The lines to reproduce run from the one containing "### Test User (Create Your Own)" to the end of the listing. Reproduce them exactly, both ends included, and nothing else.

----

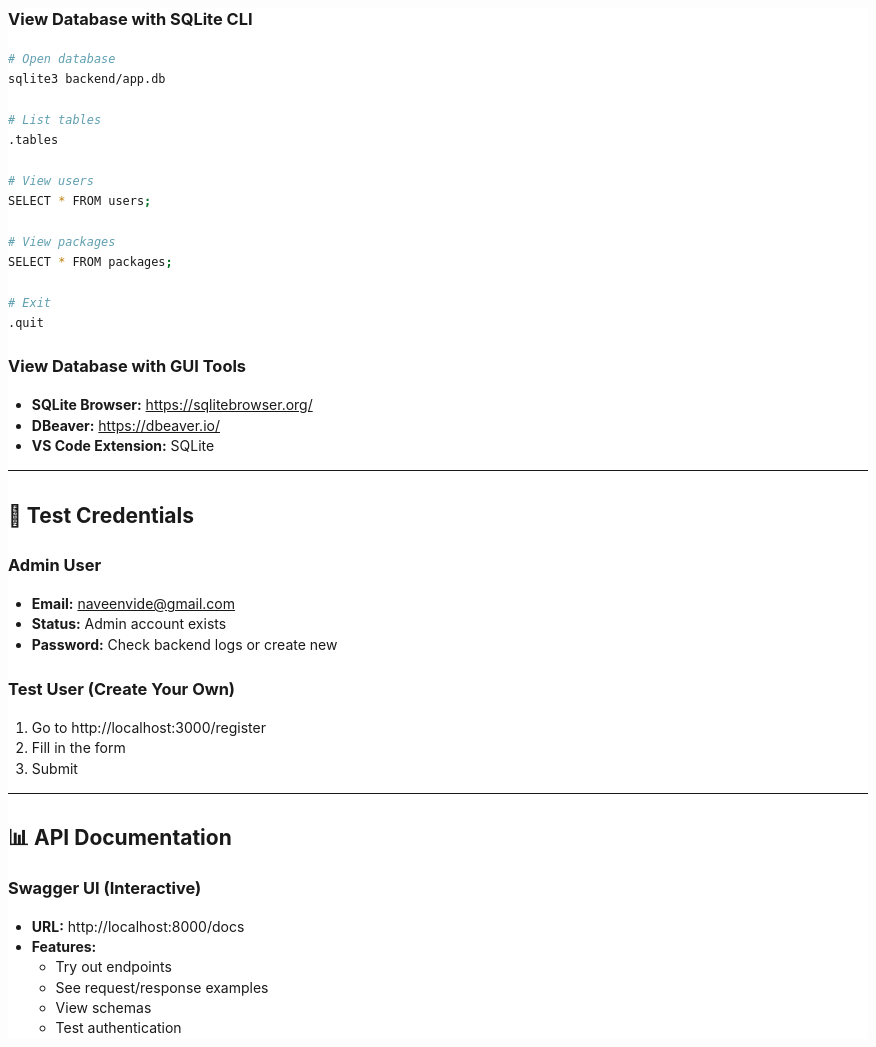 ### View Database with SQLite CLI
```bash
# Open database
sqlite3 backend/app.db

# List tables
.tables

# View users
SELECT * FROM users;

# View packages
SELECT * FROM packages;

# Exit
.quit
```

### View Database with GUI Tools
- **SQLite Browser:** https://sqlitebrowser.org/
- **DBeaver:** https://dbeaver.io/
- **VS Code Extension:** SQLite

---

## 🔐 Test Credentials

### Admin User
- **Email:** naveenvide@gmail.com
- **Status:** Admin account exists
- **Password:** Check backend logs or create new

### Test User (Create Your Own)
1. Go to http://localhost:3000/register
2. Fill in the form
3. Submit

---

## 📊 API Documentation

### Swagger UI (Interactive)
- **URL:** http://localhost:8000/docs
- **Features:**
  - Try out endpoints
  - See request/response examples
  - View schemas
  - Test authentication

----

YOUR RESPONSE -
### Test User (Create Your Own)
1. Go to http://localhost:3000/register
2. Fill in the form
3. Submit

---

## 📊 API Documentation

### Swagger UI (Interactive)
- **URL:** http://localhost:8000/docs
- **Features:**
  - Try out endpoints
  - See request/response examples
  - View schemas
  - Test authentication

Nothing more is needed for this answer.